FARMINGTON — Two years ago at about this time Davis Health officials approached the County Commission requesting a referendum to fluoridate the county”s drinking water systems be placed on the November 2000 ballot.

Permission granted.

On Tuesday, fluoridation opponents are hoping to receive similar treatment from the commission on their request for a countywide Nov. 5 revote on that same referendum.

The commission is expected to address the request at its regularly scheduled 10 a.m. meeting at the County Courthouse in downtown Farmington.

The commission will have the option of either rejecting, ignoring or approving the petition. But regardless of its action, unless the clerk”s office is advised otherwise by legal counsel, the revote will appear on the November ballot.

By collecting about 9,700 certified signatures from registered voters, fluoride opponents appear to have successfully challenged the 2000 election results to force a revote. In 2000, voters approved fluoridation by a 52 to 48 percent margin.

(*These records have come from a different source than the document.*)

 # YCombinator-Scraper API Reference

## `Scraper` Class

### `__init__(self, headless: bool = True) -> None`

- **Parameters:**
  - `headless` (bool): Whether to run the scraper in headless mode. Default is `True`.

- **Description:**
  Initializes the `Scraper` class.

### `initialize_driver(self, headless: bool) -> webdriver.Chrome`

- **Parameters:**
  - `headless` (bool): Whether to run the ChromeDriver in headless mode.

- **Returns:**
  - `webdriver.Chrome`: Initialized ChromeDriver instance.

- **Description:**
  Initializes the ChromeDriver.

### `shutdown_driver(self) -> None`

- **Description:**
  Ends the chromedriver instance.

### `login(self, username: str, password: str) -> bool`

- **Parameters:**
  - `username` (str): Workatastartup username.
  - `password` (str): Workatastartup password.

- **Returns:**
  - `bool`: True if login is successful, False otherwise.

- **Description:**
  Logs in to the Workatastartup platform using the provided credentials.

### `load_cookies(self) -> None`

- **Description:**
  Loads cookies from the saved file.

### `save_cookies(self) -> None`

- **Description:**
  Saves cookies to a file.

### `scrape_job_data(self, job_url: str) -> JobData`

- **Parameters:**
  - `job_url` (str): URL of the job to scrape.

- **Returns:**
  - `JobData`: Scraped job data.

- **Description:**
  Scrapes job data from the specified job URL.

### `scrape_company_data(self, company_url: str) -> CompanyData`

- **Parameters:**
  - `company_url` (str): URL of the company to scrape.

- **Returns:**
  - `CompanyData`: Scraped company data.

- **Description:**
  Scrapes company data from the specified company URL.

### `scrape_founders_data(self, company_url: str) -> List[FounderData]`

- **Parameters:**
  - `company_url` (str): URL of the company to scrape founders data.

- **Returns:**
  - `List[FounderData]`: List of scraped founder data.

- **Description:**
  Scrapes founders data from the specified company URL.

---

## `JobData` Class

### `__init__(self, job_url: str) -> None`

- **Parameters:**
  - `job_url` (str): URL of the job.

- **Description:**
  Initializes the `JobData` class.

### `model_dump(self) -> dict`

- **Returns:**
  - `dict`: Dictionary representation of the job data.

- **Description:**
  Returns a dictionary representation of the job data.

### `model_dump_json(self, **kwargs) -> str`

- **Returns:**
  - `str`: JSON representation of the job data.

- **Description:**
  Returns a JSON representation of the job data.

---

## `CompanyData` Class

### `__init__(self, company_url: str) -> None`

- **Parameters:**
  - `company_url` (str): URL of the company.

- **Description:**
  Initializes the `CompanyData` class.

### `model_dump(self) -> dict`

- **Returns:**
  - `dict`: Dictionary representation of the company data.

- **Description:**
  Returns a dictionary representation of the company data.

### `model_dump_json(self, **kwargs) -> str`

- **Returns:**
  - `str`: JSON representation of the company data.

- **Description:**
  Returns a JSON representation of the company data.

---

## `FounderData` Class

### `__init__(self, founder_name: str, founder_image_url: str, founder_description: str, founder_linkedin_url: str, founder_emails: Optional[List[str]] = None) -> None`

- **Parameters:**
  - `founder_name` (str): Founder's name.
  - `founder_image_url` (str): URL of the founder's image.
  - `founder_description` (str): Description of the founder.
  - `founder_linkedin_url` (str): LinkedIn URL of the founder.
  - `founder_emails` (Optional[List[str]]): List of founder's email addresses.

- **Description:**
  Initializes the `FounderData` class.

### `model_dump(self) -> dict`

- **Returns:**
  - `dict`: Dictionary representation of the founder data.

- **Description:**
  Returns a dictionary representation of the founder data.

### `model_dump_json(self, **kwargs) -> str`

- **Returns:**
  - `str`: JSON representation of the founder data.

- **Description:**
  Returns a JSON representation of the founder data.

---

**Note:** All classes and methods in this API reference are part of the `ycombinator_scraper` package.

Fluoride opponents say questions swirling around the climbing costs of implementing fluoride helped lend support to their cause.

Health officials admit that early cost projections of adding one part fluoride per million to the drinking water were on the low side. But for “the cost of a couple of Big Mac sandwiches” per person, fluoridation remains a bargain in preventing tooth decay in children, proponents claim.

Centerville resident Richard Brown, who organized through his own petition a citywide revote on fluoridation, only to see fluoride approved a second time by about the same vote margin, said it would likely help the cause of fluoride opponents if the commission endorsed the petition.

Brown is encouraged that five of the county”s elected officials signed the petition calling for a countywide revote, including County Commissioner Dan McConkie.

But gaining the commission”s approval for a revote appears to be anything but a slam-dunk.

County Commissioner Michael J. Cragun said the commission has not yet determined how it will vote on the petition as it awaits legal counsel from county Chief Civil Deputy Attorney Gerald Hess.

But Utahns for Better Dental Health officials say they will legally challenge the petition should the commission allow the revote to reach the ballot.

The organization”s attorney, David Irvine, said fluoride opponents followed the wrong section of Utah law when they prepared the petition, needing instead a referendum petition, which requires a filing within 35 days of the passage of the 2000 vote.

“They failed to act on time, and their petition cannot now lawfully be voted on,” he said.

Kaysville resident Dave Hansen, one of 200 citizens who collected signatures for the revote petition, said he believes the threat by Utahns for Better Dental Health is just “bluster,” while he remains uncertain how the commissioners will respond to placing the revote referendum on the ballot because the subject is such a hot potato.

“I don”t think they are going to want to offend either side,” he said.

Should the commission fail to place the referendum on the ballot, Hansen said, the signature petition certified through the clerk/auditor”s office will still force a revote.

“It does not matter to us,” said Hansen, confident the outcome of the revote will be different than the original 2000 referendum. “I have very high confidence this will change.

“If for no other reason, Hansen said, the revote will swing in favor of opponents because of questions centering around the rising cost of implementing fluoridation.

Centerville City leaders have claimed fluoridating its wells will cost $300,000 to $400,000, while Weber Basin Water Conservancy District officials are requesting the health board extend its mid-October deadline to have fluoride in north Davis County until after the revote, to avoid awarding a $700,000 contract for fluoride implementation work that may not be necessary.

“A lot of these opponents are people that have changed their mind since the election,” Hansen said.